### Information
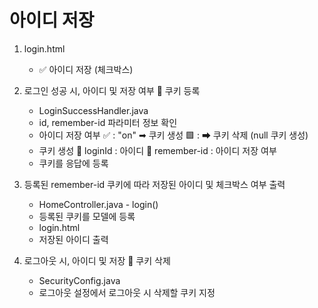 # 아이디 저장
1. login.html
    - ✅ 아이디 저장 (체크박스)

2. 로그인 성공 시, 아이디 및 저장 여부 🍪 쿠키 등록
    - LoginSuccessHandler.java
    - id, remember-id 파라미터 정보 확인
    - 아이디 저장 여부
        ✅ : "on" ➡ 쿠키 생성
        🟩 :      ➡ 쿠키 삭제 (null 쿠키 생성)
    - 쿠키 생성
        🍪 loginId      : 아이디
        🍪 remember-id  : 아이디 저장 여부
    - 쿠키를 응답에 등록

3. 등록된 remember-id 쿠키에 따라 저장된 아이디 및 체크박스 여부 출력
    - HomeController.java - login()
    - 등록된 쿠키를 모델에 등록
    - login.html
    - 저장된 아이디 출력

4. 로그아웃 시, 아이디 및 저장 🍪 쿠키 삭제
    - SecurityConfig.java
    - 로그아웃 설정에서 로그아웃 시 삭제할 쿠키 지정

### Exercise requirements
Repeat each line of the records exactly, dropping the pictures.

### Result of this task
 # 아이디 저장
1. login.html
    - ✅ 아이디 저장 (체크박스)

2. 로그인 성공 시, 아이디 및 저장 여부 🍪 쿠키 등록
    - LoginSuccessHandler.java
    - id, remember-id 파라미터 정보 확인
    - 아이디 저장 여부
        ✅ : "on" ➡ 쿠키 생성
        🟩 :      ➡ 쿠키 삭제 (null 쿠키 생성)
    - 쿠키 생성
        🍪 loginId      : 아이디
        🍪 remember-id  : 아이디 저장 여부
    - 쿠키를 응답에 등록

3. 등록된 remember-id 쿠키에 따라 저장된 아이디 및 체크박스 여부 출력
    - HomeController.java - login()
    - 등록된 쿠키를 모델에 등록
    - login.html
    - 저장된 아이디 출력

4. 로그아웃 시, 아이디 및 저장 🍪 쿠키 삭제
    - SecurityConfig.java
    - 로그아웃 설정에서 로그아웃 시 삭제할 쿠키 지정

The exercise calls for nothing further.